* Your objective *
Lines with "react": copy each one from the listing below.

* Record excerpts *
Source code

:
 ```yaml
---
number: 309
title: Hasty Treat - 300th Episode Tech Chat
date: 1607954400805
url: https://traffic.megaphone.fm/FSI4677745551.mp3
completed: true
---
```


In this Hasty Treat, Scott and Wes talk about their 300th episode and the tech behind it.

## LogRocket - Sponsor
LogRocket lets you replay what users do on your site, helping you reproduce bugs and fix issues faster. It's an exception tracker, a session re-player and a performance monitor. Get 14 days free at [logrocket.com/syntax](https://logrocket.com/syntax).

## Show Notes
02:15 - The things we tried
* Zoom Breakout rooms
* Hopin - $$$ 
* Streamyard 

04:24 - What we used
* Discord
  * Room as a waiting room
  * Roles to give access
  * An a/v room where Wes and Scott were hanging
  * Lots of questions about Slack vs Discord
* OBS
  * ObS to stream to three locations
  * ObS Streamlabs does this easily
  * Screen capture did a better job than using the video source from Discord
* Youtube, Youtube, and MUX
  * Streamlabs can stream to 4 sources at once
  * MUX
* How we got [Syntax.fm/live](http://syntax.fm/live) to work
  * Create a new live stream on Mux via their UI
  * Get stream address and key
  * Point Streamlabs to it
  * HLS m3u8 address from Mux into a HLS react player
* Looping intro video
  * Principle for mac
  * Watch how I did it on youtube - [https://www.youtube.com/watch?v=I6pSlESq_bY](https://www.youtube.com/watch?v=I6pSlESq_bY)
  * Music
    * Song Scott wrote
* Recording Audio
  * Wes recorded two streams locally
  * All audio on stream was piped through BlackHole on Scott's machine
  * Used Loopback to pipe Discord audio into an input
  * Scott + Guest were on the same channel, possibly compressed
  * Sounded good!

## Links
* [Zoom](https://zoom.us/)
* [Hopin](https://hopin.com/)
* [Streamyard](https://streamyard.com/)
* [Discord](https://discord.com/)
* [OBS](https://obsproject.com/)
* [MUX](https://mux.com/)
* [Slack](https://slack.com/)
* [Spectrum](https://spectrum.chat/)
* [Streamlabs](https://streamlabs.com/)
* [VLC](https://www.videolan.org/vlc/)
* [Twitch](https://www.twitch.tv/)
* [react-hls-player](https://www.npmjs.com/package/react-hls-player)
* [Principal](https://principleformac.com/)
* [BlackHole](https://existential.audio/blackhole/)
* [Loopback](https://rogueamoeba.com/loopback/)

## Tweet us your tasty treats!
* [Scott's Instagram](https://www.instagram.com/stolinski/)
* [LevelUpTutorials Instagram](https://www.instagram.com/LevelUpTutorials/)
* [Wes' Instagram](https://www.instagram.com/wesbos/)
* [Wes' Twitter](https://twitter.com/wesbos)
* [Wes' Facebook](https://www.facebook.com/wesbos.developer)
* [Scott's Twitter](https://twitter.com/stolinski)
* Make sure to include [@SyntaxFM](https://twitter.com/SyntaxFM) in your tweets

* Task solution *
  * HLS m3u8 address from Mux into a HLS react player
* [react-hls-player](https://www.npmjs.com/package/react-hls-player)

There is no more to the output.